Long tails can influence the mean.

Daniel Shawul
Posts: 3498
Joined: Tue Mar 14, 2006 10:34 am
Location: Ethiopia
Contact:

### Re: Perft(13) betting pool

Perhaps even though the distribution looks log normal, it isn't in the tails?
Long tails can influence the mean.
That is probably the case. I usually do the plots around the mode (peak) which almost always shows a log-normal trend. If you recall, I mentioned that for perft 20, that the mean is very far from the mode or median, so I couldn't plot them together. With larger depths there is going to be shorter wins which can affect the lognormal shape. You would expect close to the mode (high frequency) the games are typical length of the perft.

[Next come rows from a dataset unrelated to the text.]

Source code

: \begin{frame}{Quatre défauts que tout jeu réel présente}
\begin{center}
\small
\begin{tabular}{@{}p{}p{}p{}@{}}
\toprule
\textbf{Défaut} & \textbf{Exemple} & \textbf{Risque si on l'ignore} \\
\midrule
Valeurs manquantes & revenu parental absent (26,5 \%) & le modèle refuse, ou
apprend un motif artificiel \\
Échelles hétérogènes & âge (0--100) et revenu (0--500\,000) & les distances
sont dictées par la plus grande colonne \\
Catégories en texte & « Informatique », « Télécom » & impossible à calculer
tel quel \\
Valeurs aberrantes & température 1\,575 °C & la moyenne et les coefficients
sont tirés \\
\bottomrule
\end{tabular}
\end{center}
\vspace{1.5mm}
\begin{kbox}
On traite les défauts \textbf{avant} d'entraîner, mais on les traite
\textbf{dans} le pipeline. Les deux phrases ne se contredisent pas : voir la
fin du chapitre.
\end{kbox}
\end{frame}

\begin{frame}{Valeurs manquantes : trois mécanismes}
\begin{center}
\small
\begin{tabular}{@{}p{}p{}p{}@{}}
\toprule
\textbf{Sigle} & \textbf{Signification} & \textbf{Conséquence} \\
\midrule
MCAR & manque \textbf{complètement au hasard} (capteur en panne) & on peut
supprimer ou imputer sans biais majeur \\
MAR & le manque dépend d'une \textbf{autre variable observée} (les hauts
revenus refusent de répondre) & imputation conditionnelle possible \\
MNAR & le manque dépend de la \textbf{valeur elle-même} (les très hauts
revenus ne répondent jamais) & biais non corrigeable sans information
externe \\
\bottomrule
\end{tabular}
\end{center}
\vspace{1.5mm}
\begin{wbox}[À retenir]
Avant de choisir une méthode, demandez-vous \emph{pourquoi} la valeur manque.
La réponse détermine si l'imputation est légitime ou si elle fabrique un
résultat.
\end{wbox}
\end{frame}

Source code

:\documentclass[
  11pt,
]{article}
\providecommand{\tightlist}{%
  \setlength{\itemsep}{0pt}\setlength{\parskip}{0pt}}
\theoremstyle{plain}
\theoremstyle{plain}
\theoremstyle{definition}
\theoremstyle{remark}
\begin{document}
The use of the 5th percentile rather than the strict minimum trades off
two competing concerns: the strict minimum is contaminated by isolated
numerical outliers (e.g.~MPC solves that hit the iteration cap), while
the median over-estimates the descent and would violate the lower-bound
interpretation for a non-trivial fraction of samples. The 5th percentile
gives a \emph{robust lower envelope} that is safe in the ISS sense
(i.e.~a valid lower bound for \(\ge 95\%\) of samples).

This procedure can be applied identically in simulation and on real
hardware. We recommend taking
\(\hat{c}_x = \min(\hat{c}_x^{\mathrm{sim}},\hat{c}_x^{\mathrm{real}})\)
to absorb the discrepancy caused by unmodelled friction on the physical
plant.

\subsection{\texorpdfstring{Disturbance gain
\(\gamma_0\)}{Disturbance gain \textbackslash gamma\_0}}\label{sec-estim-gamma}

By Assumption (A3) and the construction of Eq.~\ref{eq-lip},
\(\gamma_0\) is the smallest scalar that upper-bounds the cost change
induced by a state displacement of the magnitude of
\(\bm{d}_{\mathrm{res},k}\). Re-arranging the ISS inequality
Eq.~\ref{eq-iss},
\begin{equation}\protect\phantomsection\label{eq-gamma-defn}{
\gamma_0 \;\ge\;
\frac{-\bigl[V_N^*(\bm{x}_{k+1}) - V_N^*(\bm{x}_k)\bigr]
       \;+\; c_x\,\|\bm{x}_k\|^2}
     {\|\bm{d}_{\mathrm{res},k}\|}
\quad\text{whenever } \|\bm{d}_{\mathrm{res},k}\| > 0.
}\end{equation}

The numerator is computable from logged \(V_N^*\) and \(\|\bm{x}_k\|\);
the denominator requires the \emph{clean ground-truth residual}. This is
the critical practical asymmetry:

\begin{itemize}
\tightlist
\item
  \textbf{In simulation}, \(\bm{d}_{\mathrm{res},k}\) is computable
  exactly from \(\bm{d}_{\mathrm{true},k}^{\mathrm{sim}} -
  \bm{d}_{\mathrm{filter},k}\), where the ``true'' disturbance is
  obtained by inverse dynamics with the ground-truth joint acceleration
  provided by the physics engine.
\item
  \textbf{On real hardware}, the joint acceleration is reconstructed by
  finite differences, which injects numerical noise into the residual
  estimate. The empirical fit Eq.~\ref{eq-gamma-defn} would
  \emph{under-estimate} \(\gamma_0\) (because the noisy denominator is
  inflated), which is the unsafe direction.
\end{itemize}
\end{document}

I suspect it would be much worse for an LMR perft, because there only a few nodes reach depth=20 for perft 20. When a game ends prematurely, we are assuming a BF of 1 from then onwards, this can be really damaging to the lognormal curve. I should also add that Uri's method may give bad results for LMR perft too since it has problems when a game ends early.
Anyway, it is good to know what is happening behind but using log-normal assumption is not a good estimator.